By Christopher B. Daly
Recently, my colleague Doug Starr has gotten a good deal of deserved attention for his work on the subject of interrogation, including a fact piece in the New Yorker and an interview on NPR’s Fresh Air.
Doug is an experienced science journalist who has written important books on the history of the global trade in blood (Blood) as well as the birth of forensic science in late 19th C. France (The Killer of Little Shepherds). In turning his attention to the science of interrogation, Doug found that actually there is no science to support a widespread suite of interrogation techniques. The approach most commonly used by U.S. police departments is prone to producing false confessions.
Turns out, there is a better way:
What works best is to calmly ask a suspect some open-ended questions. That forces the suspect to generate a narrative. So far, so good. Then, you check the parts that you can against any external sources. Then, you have the suspect tell the “story” again, looking for discrepancies, even tiny ones. Repeat as needed.
No shouting, no threats. No good cop/bad cop routine. No torture.
What strikes me is that this interrogation technique corresponds to the approach used by another occupational group: journalists. This is essentially what reporters do: ask questions, listen to the answers, check the information against other sources, then go back over the same ground again — as many times as necessary.
The model that I try to steer my students toward is not Jack Bauer on the TV series “24.”

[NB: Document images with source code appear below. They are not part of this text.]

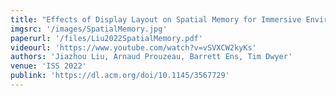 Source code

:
 ```yaml
---
title: "Effects of Display Layout on Spatial Memory for Immersive Environments"
imgsrc: '/images/SpatialMemory.jpg'
paperurl: '/files/Liu2022SpatialMemory.pdf'
videourl: 'https://www.youtube.com/watch?v=vSVXCW2kyKs'
authors: 'Jiazhou Liu, Arnaud Prouzeau, Barrett Ens, Tim Dwyer'
venue: 'ISS 2022'
publink: 'https://dl.acm.org/doi/10.1145/3567729'
---
```

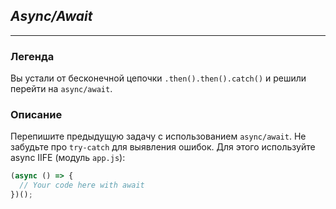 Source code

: ## *Async/Await*
---

### Легенда

Вы устали от бесконечной цепочки `.then().then().catch()` и решили перейти на `async/await`.

### Описание

Перепишите предыдущую задачу с использованием `async/await`. Не забудьте про `try-catch` для выявления ошибок. Для этого используйте async IIFE (модуль `app.js`):
```javascript
(async () => {
  // Your code here with await
})();
``` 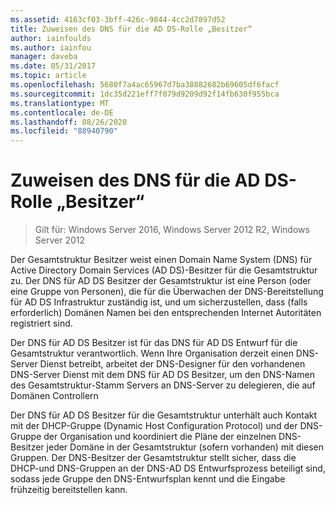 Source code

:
 ```yaml
---
ms.assetid: 4163cf03-3bff-426c-9844-4cc2d7897d52
title: Zuweisen des DNS für die AD DS-Rolle „Besitzer“
author: iainfoulds
ms.author: iainfou
manager: daveba
ms.date: 05/31/2017
ms.topic: article
ms.openlocfilehash: 5680f7a4ac65967d7ba38882682b69605df6facf
ms.sourcegitcommit: 1dc35d221eff7f079d9209d92f14fb630f955bca
ms.translationtype: MT
ms.contentlocale: de-DE
ms.lasthandoff: 08/26/2020
ms.locfileid: "88940790"
---
```

# <a name="assigning-the-dns-for-ad-ds-owner-role"></a>Zuweisen des DNS für die AD DS-Rolle „Besitzer“

>Gilt für: Windows Server 2016, Windows Server 2012 R2, Windows Server 2012

Der Gesamtstruktur Besitzer weist einen Domain Name System (DNS) für Active Directory Domain Services (AD DS)-Besitzer für die Gesamtstruktur zu. Der DNS für AD DS Besitzer der Gesamtstruktur ist eine Person (oder eine Gruppe von Personen), die für die Überwachen der DNS-Bereitstellung für AD DS Infrastruktur zuständig ist, und um sicherzustellen, dass (falls erforderlich) Domänen Namen bei den entsprechenden Internet Autoritäten registriert sind.

Der DNS für AD DS Besitzer ist für das DNS für AD DS Entwurf für die Gesamtstruktur verantwortlich. Wenn Ihre Organisation derzeit einen DNS-Server Dienst betreibt, arbeitet der DNS-Designer für den vorhandenen DNS-Server Dienst mit dem DNS für AD DS Besitzer, um den DNS-Namen des Gesamtstruktur-Stamm Servers an DNS-Server zu delegieren, die auf Domänen Controllern

Der DNS für AD DS Besitzer für die Gesamtstruktur unterhält auch Kontakt mit der DHCP-Gruppe (Dynamic Host Configuration Protocol) und der DNS-Gruppe der Organisation und koordiniert die Pläne der einzelnen DNS-Besitzer jeder Domäne in der Gesamtstruktur (sofern vorhanden) mit diesen Gruppen. Der DNS-Besitzer der Gesamtstruktur stellt sicher, dass die DHCP-und DNS-Gruppen an der DNS-AD DS Entwurfsprozess beteiligt sind, sodass jede Gruppe den DNS-Entwurfsplan kennt und die Eingabe frühzeitig bereitstellen kann.



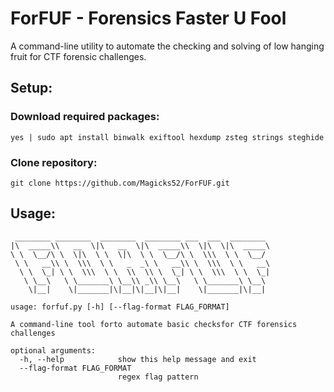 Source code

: # ForFUF - Forensics Faster U Fool

A command-line utility to automate the checking and solving of low hanging fruit for CTF forensic challenges.

<!-- TODO: add bash 1-liner to install dependencies -->
## Setup:
### Download required packages: 
```yes | sudo apt install binwalk exiftool hexdump zsteg strings steghide```

### Clone repository:
```git clone https://github.com/Magicks52/ForFUF.git```

## Usage:
```
 ________ ________  ________  ________ ___  ___  ________ 
|\  _____\\   __  \|\   __  \|\  _____\\  \|\  \|\  _____\
\ \  \__/\ \  \|\  \ \  \|\  \ \  \__/\ \  \\\  \ \  \__/ 
 \ \   __\\ \  \\\  \ \   _  _\ \   __\\ \  \\\  \ \   __\
  \ \  \_| \ \  \\\  \ \  \\  \\ \  \_| \ \  \\\  \ \  \_|
   \ \__\   \ \_______\ \__\\ _\\ \__\   \ \_______\ \__\ 
    \|__|    \|_______|\|__|\|__|\|__|    \|_______|\|__| 

usage: forfuf.py [-h] [--flag-format FLAG_FORMAT]

A command-line tool forto automate basic checksfor CTF forensics challenges

optional arguments:
  -h, --help            show this help message and exit
  --flag-format FLAG_FORMAT
                        regex flag pattern
``` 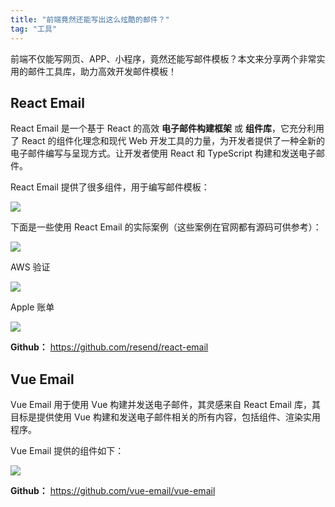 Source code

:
 ```yaml
---
title: "前端竟然还能写出这么炫酷的邮件？"
tag: "工具"
---
```


前端不仅能写网页、APP、小程序，竟然还能写邮件模板？本文来分享两个非常实用的邮件工具库，助力高效开发邮件模板！

## React Email

React Email 是一个基于 React 的高效 **电子邮件构建框架** 或 **组件库**，它充分利用了 React 的组件化理念和现代 Web 开发工具的力量，为开发者提供了一种全新的电子邮件编写与呈现方式。让开发者使用 React 和 TypeScript 构建和发送电子邮件。

React Email 提供了很多组件，用于编写邮件模板：

<img src="../imgs/56/01.webp" />

下面是一些使用 React Email 的实际案例（这些案例在官网都有源码可供参考）：

<img src="../imgs/56/02.webp" />

AWS 验证

<img src="../imgs/56/03.webp" />

Apple 账单

<img src="../imgs/56/04.webp" />

**Github：** https://github.com/resend/react-email

## Vue Email

Vue Email 用于使用 Vue 构建并发送电子邮件，其灵感来自 React Email 库，其目标是提供使用 Vue 构建和发送电子邮件相关的所有内容，包括组件、渲染实用程序。

Vue Email 提供的组件如下：

<img src="../imgs/56/05.webp" />

**Github：** https://github.com/vue-email/vue-email
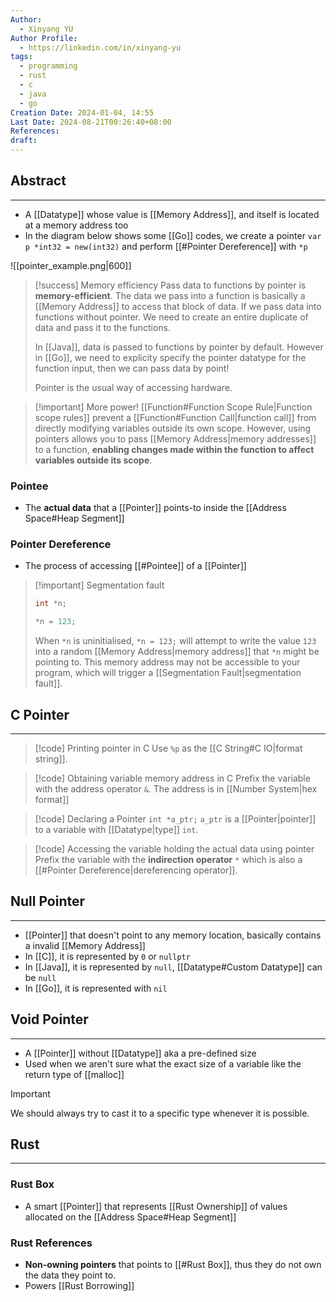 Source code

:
```yaml
---
Author:
  - Xinyang YU
Author Profile:
  - https://linkedin.com/in/xinyang-yu
tags:
  - programming
  - rust
  - c
  - java
  - go
Creation Date: 2024-01-04, 14:55
Last Date: 2024-08-21T00:26:40+08:00
References: 
draft: 
---
```

## Abstract
---
- A [[Datatype]] whose value is [[Memory Address]], and itself is located at a memory address too
- In the diagram below shows some [[Go]] codes, we create a pointer `var p *int32 = new(int32)` and perform [[#Pointer Dereference]] with `*p`

![[pointer_example.png|600]]

>[!success] Memory efficiency
> Pass data to functions by pointer is **memory-efficient**. The data we pass into a function is basically a [[Memory Address]] to access that block of data. If we pass data into functions without pointer. We need to create an entire duplicate of data and pass it to the functions. 
> 
> In [[Java]], data is passed to functions by pointer by default. However in [[Go]], we need to explicity specify the pointer datatype for the function input, then we can pass data by point!
> 
> Pointer is the usual way of accessing hardware.

>[!important] More power!
> [[Function#Function Scope Rule|Function scope rules]] prevent a [[Function#Function Call|function call]] from directly modifying variables outside its own scope. However, using pointers allows you to pass [[Memory Address|memory addresses]] to a function, **enabling changes made within the function to affect variables outside its scope**.


### Pointee
- The **actual data** that a [[Pointer]] points-to inside the [[Address Space#Heap Segment]]

### Pointer Dereference
- The process of accessing [[#Pointee]] of a [[Pointer]]



>[!important] Segmentation fault
> ```c
> int *n;
> 
> *n = 123;
> ```
> 
> When `*n` is uninitialised, `*n = 123;` will attempt to write the value `123` into a random [[Memory Address|memory address]] that `*n` might be pointing to. This memory address may not be accessible to your program, which will trigger a [[Segmentation Fault|segmentation fault]].
 

## C Pointer
---
>[!code] Printing pointer in C
> Use `%p` as the [[C String#C IO|format string]].

>[!code] Obtaining variable memory address in C
> Prefix the variable with the address operator `&`. The address is in [[Number System|hex format]]

>[!code] Declaring a Pointer
> `int *a_ptr;` `a_ptr` is a [[Pointer|pointer]] to a variable with [[Datatype|type]] `int`.

>[!code] Accessing the variable holding the actual data using pointer
> Prefix the variable with the **indirection operator** `*` which is also a [[#Pointer Dereference|dereferencing operator]].
## Null Pointer
---
- [[Pointer]] that doesn't point to any memory location, basically contains a invalid [[Memory Address]]
- In [[C]], it is represented by `0` or `nullptr`
- In [[Java]], it is represented by `null`, [[Datatype#Custom Datatype]] can be `null`
- In [[Go]], it is represented with `nil`

## Void Pointer
---
- A [[Pointer]] without [[Datatype]] aka a pre-defined size
- Used when we aren't sure what the exact size of a variable like the return type of [[malloc]]

>[!important]
> We should always try to cast it to a specific type whenever it is possible.

## Rust
---
### Rust Box
- A smart [[Pointer]] that represents [[Rust Ownership]] of values allocated on the [[Address Space#Heap Segment]]
### Rust References 
- **Non-owning pointers** that points to [[#Rust Box]], thus they do not own the data they point to.
- Powers [[Rust Borrowing]]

Instead, I recommend Frank Columbo on the eponymous TV show from the 1970s and 80s. Never in a hurry, forever dressed in that rumpled trenchcoat, Frank Columbo was always willing to appear to be the dumbest guy in the room and never hesitated to admit
Here’s a glimpse from Wikipedia:
Columbo is polite. He has a keen intellect and good taste which he hides very well. Though a bit dated, his clothes are high quality. Columbo never divulges his first name. His absent-minded approach to cases, his distracted outbursts and constant pestering of suspects is his modus operandi. He is gifted at lulling anyone guilty into a false sense of security. Often he would pursue a line of question that brings about minimal information, not pressing enough to cause the suspect any alarm. Columbo would thank the suspect, and turn to leave – only to turn back at the last second, claiming to suddenly have remembered something (stating, “Oh, uh, one more thing…” or some variant thereof), and present the suspect with a far more serious and vital question, catching the suspect off guard. This is referred to as “the false exit”.
But I don’t think that quite captures Columbo’s genius. Like a good, veteran reporter, Columbo approaches each case serene in the knowledge that if he asks enough questions and listens carefully enough, the suspect will eventually tell him everything he needs to know.